Google Allo is a smart messaging app for Android and iOS. It helps you say more and do more right in your chats. Google Allo helps you make a plan, find information, and express yourself more easily in chat. It does the things you expect from a messaging app: sends pictures, lets you share fun stickers, works for group chats, and so on. The best part of Google’s new messaging app Allo is the ability to chat with the Google Assistant AI helper. It is a fine app but not perfect. To succeed, Google needs much more than fine. This app needs something special to make users switch away from those other apps.
As Google has released its fair share of communication apps in recent years and there is still a lot of confusion about what exactly Allo is and how it works.
It does not seem like a compelling product. Allo is missing many of the basic features you might expect in an instant messaging app. And they are as:
- It only works with one device at a time.
- It does not work on a desktop or laptop computer.
- It doesn’t support tablets very well.
- It doesn’t use a Google account.
- It doesn’t support SMS.
Allo has had a curiously incomplete product launch and many Google users are left wondering what the company was thinking.

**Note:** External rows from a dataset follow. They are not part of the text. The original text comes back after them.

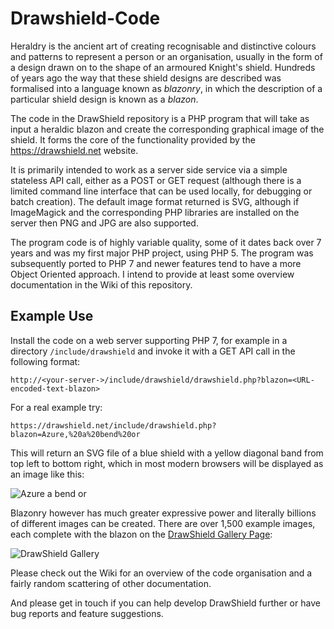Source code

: # Drawshield-Code

Heraldry is the ancient art of creating recognisable and distinctive colours and patterns to represent a person or an organisation, usually in the form of a design drawn on to the shape of an armoured Knight's shield. Hundreds of years ago the way that these shield designs are described was formalised into a language known as _blazonry_, in which the description of a particular shield design is known as a _blazon_.

The code in the DrawShield repository is a PHP program that will take as input a heraldic blazon and create the corresponding graphical image of the shield. It forms the core of the functionality provided by the https://drawshield.net website.

It is primarily intended to work as a server side service via a simple stateless API call, either as a POST or GET request (although there is a limited command line interface that can be used locally, for debugging or batch creation). The default image format returned is SVG, although if ImageMagick and the corresponding PHP libraries are installed on the server then PNG and JPG are also supported.

The program code is of highly variable quality, some of it dates back over 7 years and was my first major PHP project, using PHP 5. The program was subsequently ported to PHP 7 and newer features tend to have a more Object Oriented approach. I intend to provide at least some overview documentation in the Wiki of this repository.

## Example Use

Install the code on a web server supporting PHP 7, for example in a directory ```/include/drawshield``` and invoke it with a GET API call in the following format:

```http://<your-server->/include/drawshield/drawshield.php?blazon=<URL-encoded-text-blazon>```

For a real example try:

```https://drawshield.net/include/drawshield.php?blazon=Azure,%20a%20bend%20or```

This will return an SVG file of a blue shield with a yellow diagonal band from top left to bottom right, which in most modern browsers will be displayed as an image like this:

![Azure a bend or](/examples/azure-a-bend-or.png)

Blazonry however has much greater expressive power and literally billions of different images can be created. There are over 1,500 example images, each complete with the blazon on the [DrawShield Gallery Page](https://drawshield.net/gallery/index.html):

![DrawShield Gallery](/examples/gallery.png)

Please check out the Wiki for an overview of the code organisation and a fairly random scattering of other documentation.

And please get in touch if you can help develop DrawShield further or have bug reports and feature suggestions.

Its limitations are deal breakers for many people in the hyper-connected developed world who are accustomed to multiple devices and a few GBs of Internet connectivity. But what if you’re not in a developed country? Google hasn’t explicitly come out and said so but Allo’s features and Google’s actions around the launch of Allo all point to it being targeted at developing countries and a developing country in particular: India. When viewed through the lens of the average person in India, Allo’s “incomplete” launch, odd design decisions, and missing features suddenly make sense.
Google <3 India
Google’s love affair with India is no secret. It is all about scale and having huge numbers of users. And if you look at a list of countries by population, China is first, India is second, and the US is third. If Google chooses China for its business and they have to deal with the censorship-happy Chinese government. So India is the biggest country in the world for Google to do business freely. It is also the home country of Google CEO Sundar Pichai.
Reasons that shows that Google Allo is targeting India:
Let’s start with Google’s decision to not give Allo a Web or desktop client. According to data from Dutch research firm TNS Infratest, March 2015 PC usage in the US and the UK were both around 75 percent. Whereas PC usage in India is at only 15 percent and smartphones usage achieve 33 percent. Allo doesn’t work on your PC but that doesn’t matter if Google is targeting India, where fewer people use PCs.

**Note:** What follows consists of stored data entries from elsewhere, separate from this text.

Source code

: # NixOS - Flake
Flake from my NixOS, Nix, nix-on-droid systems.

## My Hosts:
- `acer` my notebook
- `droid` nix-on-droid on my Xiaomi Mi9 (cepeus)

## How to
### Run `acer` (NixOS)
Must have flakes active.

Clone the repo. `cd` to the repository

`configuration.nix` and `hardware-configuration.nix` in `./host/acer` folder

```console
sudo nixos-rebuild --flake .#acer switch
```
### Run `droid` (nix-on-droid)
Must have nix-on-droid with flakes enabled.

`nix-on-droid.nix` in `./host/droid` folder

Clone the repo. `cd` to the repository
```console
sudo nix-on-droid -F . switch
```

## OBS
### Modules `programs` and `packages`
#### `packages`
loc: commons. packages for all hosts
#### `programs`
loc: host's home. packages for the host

Here is the reason behind the lack of tablet support. As per the survey, 51 percent of the UK adult population and 39 percent of the US adult population use a tablet. In India, only 4.8 percent of adults have a tablet. So while tablet support is something to complain about in the US or the UK, it’s not a problem for most people in India.

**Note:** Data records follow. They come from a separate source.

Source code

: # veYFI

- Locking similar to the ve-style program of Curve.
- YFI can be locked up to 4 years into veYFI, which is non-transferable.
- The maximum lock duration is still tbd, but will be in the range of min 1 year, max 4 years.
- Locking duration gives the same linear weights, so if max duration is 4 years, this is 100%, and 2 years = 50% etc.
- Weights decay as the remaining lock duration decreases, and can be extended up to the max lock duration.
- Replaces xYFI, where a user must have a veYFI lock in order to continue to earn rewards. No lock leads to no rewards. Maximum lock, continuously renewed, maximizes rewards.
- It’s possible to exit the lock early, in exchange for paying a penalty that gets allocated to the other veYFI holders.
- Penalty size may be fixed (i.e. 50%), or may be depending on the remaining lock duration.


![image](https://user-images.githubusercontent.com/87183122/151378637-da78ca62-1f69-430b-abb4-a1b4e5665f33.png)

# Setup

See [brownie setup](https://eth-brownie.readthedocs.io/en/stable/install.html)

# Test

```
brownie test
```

Google’s only real mistake with Google Allo was pushing the apps in developed countries when the apps were clearly not designed around the typical use cases for those countries. Allo doesn’t support Google account logins or multiple devices and no versions exist for desktops, tablets, or the Web. These things may be added in updates later. But if Google wants to convince all kinds of people all over the world to use Allo, it had better add these features fast.